### Aim of the task
Please copy out the records that follow exactly as they stand.

### The data
[Start of section]
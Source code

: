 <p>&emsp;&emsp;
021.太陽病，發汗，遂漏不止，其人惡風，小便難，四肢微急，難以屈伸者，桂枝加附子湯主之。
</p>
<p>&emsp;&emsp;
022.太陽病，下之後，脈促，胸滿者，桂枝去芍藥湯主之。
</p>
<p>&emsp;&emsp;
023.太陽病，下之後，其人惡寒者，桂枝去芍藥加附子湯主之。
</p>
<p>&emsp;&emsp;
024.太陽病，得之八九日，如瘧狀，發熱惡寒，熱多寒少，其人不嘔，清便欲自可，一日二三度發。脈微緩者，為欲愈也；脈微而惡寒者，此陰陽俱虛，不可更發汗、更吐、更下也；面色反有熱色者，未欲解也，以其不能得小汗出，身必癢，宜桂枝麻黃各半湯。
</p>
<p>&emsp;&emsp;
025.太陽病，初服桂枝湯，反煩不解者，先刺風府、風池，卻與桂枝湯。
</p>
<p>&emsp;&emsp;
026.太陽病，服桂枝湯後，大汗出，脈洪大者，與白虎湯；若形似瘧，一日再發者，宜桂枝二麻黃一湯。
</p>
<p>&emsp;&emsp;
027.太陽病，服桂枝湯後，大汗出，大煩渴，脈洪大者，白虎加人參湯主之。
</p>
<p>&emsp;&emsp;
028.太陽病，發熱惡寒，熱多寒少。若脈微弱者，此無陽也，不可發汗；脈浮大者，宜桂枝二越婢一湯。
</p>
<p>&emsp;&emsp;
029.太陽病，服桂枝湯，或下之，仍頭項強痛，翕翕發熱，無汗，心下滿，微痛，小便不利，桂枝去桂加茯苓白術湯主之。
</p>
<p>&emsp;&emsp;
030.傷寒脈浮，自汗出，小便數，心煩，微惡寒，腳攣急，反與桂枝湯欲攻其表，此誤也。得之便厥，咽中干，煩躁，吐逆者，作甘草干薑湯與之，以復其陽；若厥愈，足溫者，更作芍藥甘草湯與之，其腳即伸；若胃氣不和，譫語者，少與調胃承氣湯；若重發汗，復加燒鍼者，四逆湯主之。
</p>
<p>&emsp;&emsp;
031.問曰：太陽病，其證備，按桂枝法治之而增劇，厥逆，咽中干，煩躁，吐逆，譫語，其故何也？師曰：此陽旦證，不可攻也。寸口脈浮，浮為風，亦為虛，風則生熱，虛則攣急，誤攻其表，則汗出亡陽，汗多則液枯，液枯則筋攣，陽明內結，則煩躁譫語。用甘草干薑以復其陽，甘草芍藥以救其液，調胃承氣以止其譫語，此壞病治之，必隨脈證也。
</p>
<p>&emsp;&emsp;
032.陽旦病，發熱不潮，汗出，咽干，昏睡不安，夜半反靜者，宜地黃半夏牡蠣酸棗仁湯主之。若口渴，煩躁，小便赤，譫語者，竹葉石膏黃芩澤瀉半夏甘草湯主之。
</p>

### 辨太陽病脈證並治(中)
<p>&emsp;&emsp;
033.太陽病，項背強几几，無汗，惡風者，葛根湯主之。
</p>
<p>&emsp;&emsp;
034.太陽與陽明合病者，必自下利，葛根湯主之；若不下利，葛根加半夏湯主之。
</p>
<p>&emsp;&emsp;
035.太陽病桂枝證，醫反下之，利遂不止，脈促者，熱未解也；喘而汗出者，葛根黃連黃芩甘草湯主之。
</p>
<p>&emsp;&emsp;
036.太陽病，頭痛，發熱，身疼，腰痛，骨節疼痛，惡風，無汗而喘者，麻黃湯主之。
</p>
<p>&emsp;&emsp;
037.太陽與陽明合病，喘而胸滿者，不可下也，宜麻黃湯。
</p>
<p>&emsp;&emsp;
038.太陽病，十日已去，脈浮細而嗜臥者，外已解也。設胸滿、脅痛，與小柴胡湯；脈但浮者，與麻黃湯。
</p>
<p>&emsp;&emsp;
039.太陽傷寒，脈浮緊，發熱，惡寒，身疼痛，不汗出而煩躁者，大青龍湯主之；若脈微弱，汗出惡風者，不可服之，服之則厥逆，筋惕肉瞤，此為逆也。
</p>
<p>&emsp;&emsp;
[End of section]
### Response
Source code

: <p>&emsp;&emsp;
021.太陽病，發汗，遂漏不止，其人惡風，小便難，四肢微急，難以屈伸者，桂枝加附子湯主之。
</p>
<p>&emsp;&emsp;
022.太陽病，下之後，脈促，胸滿者，桂枝去芍藥湯主之。
</p>
<p>&emsp;&emsp;
023.太陽病，下之後，其人惡寒者，桂枝去芍藥加附子湯主之。
</p>
<p>&emsp;&emsp;
024.太陽病，得之八九日，如瘧狀，發熱惡寒，熱多寒少，其人不嘔，清便欲自可，一日二三度發。脈微緩者，為欲愈也；脈微而惡寒者，此陰陽俱虛，不可更發汗、更吐、更下也；面色反有熱色者，未欲解也，以其不能得小汗出，身必癢，宜桂枝麻黃各半湯。
</p>
<p>&emsp;&emsp;
025.太陽病，初服桂枝湯，反煩不解者，先刺風府、風池，卻與桂枝湯。
</p>
<p>&emsp;&emsp;
026.太陽病，服桂枝湯後，大汗出，脈洪大者，與白虎湯；若形似瘧，一日再發者，宜桂枝二麻黃一湯。
</p>
<p>&emsp;&emsp;
027.太陽病，服桂枝湯後，大汗出，大煩渴，脈洪大者，白虎加人參湯主之。
</p>
<p>&emsp;&emsp;
028.太陽病，發熱惡寒，熱多寒少。若脈微弱者，此無陽也，不可發汗；脈浮大者，宜桂枝二越婢一湯。
</p>
<p>&emsp;&emsp;
029.太陽病，服桂枝湯，或下之，仍頭項強痛，翕翕發熱，無汗，心下滿，微痛，小便不利，桂枝去桂加茯苓白術湯主之。
</p>
<p>&emsp;&emsp;
030.傷寒脈浮，自汗出，小便數，心煩，微惡寒，腳攣急，反與桂枝湯欲攻其表，此誤也。得之便厥，咽中干，煩躁，吐逆者，作甘草干薑湯與之，以復其陽；若厥愈，足溫者，更作芍藥甘草湯與之，其腳即伸；若胃氣不和，譫語者，少與調胃承氣湯；若重發汗，復加燒鍼者，四逆湯主之。
</p>
<p>&emsp;&emsp;
031.問曰：太陽病，其證備，按桂枝法治之而增劇，厥逆，咽中干，煩躁，吐逆，譫語，其故何也？師曰：此陽旦證，不可攻也。寸口脈浮，浮為風，亦為虛，風則生熱，虛則攣急，誤攻其表，則汗出亡陽，汗多則液枯，液枯則筋攣，陽明內結，則煩躁譫語。用甘草干薑以復其陽，甘草芍藥以救其液，調胃承氣以止其譫語，此壞病治之，必隨脈證也。
</p>
<p>&emsp;&emsp;
032.陽旦病，發熱不潮，汗出，咽干，昏睡不安，夜半反靜者，宜地黃半夏牡蠣酸棗仁湯主之。若口渴，煩躁，小便赤，譫語者，竹葉石膏黃芩澤瀉半夏甘草湯主之。
</p>

### 辨太陽病脈證並治(中)
<p>&emsp;&emsp;
033.太陽病，項背強几几，無汗，惡風者，葛根湯主之。
</p>
<p>&emsp;&emsp;
034.太陽與陽明合病者，必自下利，葛根湯主之；若不下利，葛根加半夏湯主之。
</p>
<p>&emsp;&emsp;
035.太陽病桂枝證，醫反下之，利遂不止，脈促者，熱未解也；喘而汗出者，葛根黃連黃芩甘草湯主之。
</p>
<p>&emsp;&emsp;
036.太陽病，頭痛，發熱，身疼，腰痛，骨節疼痛，惡風，無汗而喘者，麻黃湯主之。
</p>
<p>&emsp;&emsp;
037.太陽與陽明合病，喘而胸滿者，不可下也，宜麻黃湯。
</p>
<p>&emsp;&emsp;
038.太陽病，十日已去，脈浮細而嗜臥者，外已解也。設胸滿、脅痛，與小柴胡湯；脈但浮者，與麻黃湯。
</p>
<p>&emsp;&emsp;
039.太陽傷寒，脈浮緊，發熱，惡寒，身疼痛，不汗出而煩躁者，大青龍湯主之；若脈微弱，汗出惡風者，不可服之，服之則厥逆，筋惕肉瞤，此為逆也。
</p>
<p>&emsp;&emsp;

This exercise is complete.